ESPN always seems to have the market cornered, when it comes to those, “if you’re into that sort of thing” articles. Almost as if they have Scott Van Pelt, sitting in a dimly-lit, corner office, pushing a “generate” button on their latest Power Rankings. These are the type of rankings that drive fans nuts, giving them enough message board fodder to fill two entire pumpkin pie aisles at Trader Joe’s.
Well, if their latest offering is any indication, the folks in Bristol, Connecticut, have figured out the we’re witnessing the birth of a new NBA.
The Boston Celtics, winners of 19 out of their last 21 games, are now the imposing force in the Association, a team that will become the barometer for success, even before the Golden State Warriors fall in defense of their championship. If and when that day comes. Another surprise team, the Detroit Pistons, are up next.
If necessity is the father of invention, then certainly, this year’s offseason, and the realignment of forces in both the East and West, was in direct response to teams getting sick of seeing California and Ohio represented in the NBA Finals. The Celtics, Cavs, and the Houston Rockets, all came into the 2017-18 campaign with new-look squads, all in the interest of taking the final step in forcing their respective cities to allocate time in planning a parade route.
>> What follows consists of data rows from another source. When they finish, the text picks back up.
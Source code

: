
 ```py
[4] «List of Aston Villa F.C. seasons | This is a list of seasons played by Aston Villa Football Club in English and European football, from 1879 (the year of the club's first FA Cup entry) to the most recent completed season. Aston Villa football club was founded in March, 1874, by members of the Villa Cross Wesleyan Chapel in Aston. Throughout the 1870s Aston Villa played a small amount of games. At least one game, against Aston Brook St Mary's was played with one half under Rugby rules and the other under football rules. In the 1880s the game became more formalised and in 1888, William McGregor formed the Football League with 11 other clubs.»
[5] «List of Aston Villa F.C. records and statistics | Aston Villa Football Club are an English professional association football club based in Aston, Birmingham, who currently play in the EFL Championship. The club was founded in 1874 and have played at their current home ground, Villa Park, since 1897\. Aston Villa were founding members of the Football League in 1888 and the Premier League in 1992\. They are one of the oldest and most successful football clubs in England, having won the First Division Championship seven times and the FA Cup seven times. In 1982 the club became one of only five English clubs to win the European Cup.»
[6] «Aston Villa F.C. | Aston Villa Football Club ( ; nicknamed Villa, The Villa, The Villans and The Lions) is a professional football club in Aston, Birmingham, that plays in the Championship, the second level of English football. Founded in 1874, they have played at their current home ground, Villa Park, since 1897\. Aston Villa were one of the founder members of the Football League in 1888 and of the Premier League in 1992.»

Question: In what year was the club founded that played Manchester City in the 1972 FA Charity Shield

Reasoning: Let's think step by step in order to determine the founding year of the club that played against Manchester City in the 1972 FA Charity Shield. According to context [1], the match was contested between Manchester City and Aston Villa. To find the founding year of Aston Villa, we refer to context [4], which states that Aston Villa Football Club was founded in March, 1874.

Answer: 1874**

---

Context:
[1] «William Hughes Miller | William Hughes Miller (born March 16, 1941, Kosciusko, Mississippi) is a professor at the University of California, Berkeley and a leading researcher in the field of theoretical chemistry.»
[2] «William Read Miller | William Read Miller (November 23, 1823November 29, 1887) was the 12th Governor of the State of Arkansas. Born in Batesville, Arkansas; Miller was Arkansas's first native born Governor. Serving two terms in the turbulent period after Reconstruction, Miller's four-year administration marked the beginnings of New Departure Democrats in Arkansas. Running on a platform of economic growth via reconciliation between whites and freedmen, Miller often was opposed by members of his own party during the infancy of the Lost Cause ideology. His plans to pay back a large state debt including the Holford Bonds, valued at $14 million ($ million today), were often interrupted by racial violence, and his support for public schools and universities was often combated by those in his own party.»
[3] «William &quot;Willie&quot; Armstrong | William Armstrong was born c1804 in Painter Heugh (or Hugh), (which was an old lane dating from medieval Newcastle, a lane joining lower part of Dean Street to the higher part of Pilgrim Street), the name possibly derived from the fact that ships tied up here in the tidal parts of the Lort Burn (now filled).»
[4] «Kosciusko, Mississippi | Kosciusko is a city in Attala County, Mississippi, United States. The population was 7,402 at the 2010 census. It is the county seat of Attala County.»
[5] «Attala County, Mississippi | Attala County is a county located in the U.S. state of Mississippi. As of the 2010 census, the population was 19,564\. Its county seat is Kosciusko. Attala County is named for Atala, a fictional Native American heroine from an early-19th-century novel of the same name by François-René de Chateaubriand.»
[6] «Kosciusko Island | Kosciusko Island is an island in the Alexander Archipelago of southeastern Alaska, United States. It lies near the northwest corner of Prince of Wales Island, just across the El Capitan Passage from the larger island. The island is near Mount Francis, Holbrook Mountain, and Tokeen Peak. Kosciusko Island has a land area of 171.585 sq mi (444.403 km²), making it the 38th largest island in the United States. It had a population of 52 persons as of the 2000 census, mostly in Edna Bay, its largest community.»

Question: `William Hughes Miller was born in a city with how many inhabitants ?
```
Gordon Hayward’s grizzly injury notwithstanding, the Boston Celtics are doing the best job of this thus far. I always felt as though Brad Stevens would be the guy to bring about a philosophical overhaul in this organization. Even before Kyrie Irving arrived, Stevens had in place a team that just works harder like its always got something to prove. Even if it doesn’t. Teams vying for a title must learn how to win in order to be considered a serious contender. After the Celtics stunned the Warriors, a compelling argument could be made that this squad is ready for the next step.
Detroit can speak to this. Once a permanent fixture in the Eastern Conference Finals, the Detroit Pistons, evaporated from the collective sports conscience, like rain droplets on a windshield in Arizona. Stan Van Gundy wasn’t necessarily dead on arrival when he came to the city, but did not produce the savior-like results fans hoped he would. Perhaps his path was overloaded with traffic from “The Lodge” freeway, but his club places third in the East, and at six, boasts the most double-digit comeback wins in the NBA. The most impressive of which, coming against the Oklahoma City Thunder.
The Pistons who surprised the Celtics at the Garden Monday night sit at 14-6, good enough for second place in the East. They will have to significantly tighten things up on defense to be taken seriously. Apparently Stan Van Gundy is not a big fan of adages.
Chalk it up to the leadership of shooting guard Avery Bradley, or the fact that despite their brief disappearance from the upper echelon, Detroit is a proud organization with a winning pedigree. It’s certainly not the attendance at the new, Little Caesar’s Arena.
Change will always come. Unless, that change comes in the form of a humble Lavar Ball. While the matchups in the past three years between the Cavs and Warriors were tense, enthralling, and inspirational for journalists like me, parity and intrigue were the sorely-needed missing link in this league
Young talent and hungry teams have changed the landscape of the NBA for the better, and have offered up a reason to pay more attention to the real sport, rather than its virtual, Nintendo Switch, counterpart.
December is upon us, and a whole slate of marquee NBA matchups will be coming down the chimney this year. With the advent of parity in the league, there has never been a better time to unwrap all of it this winter.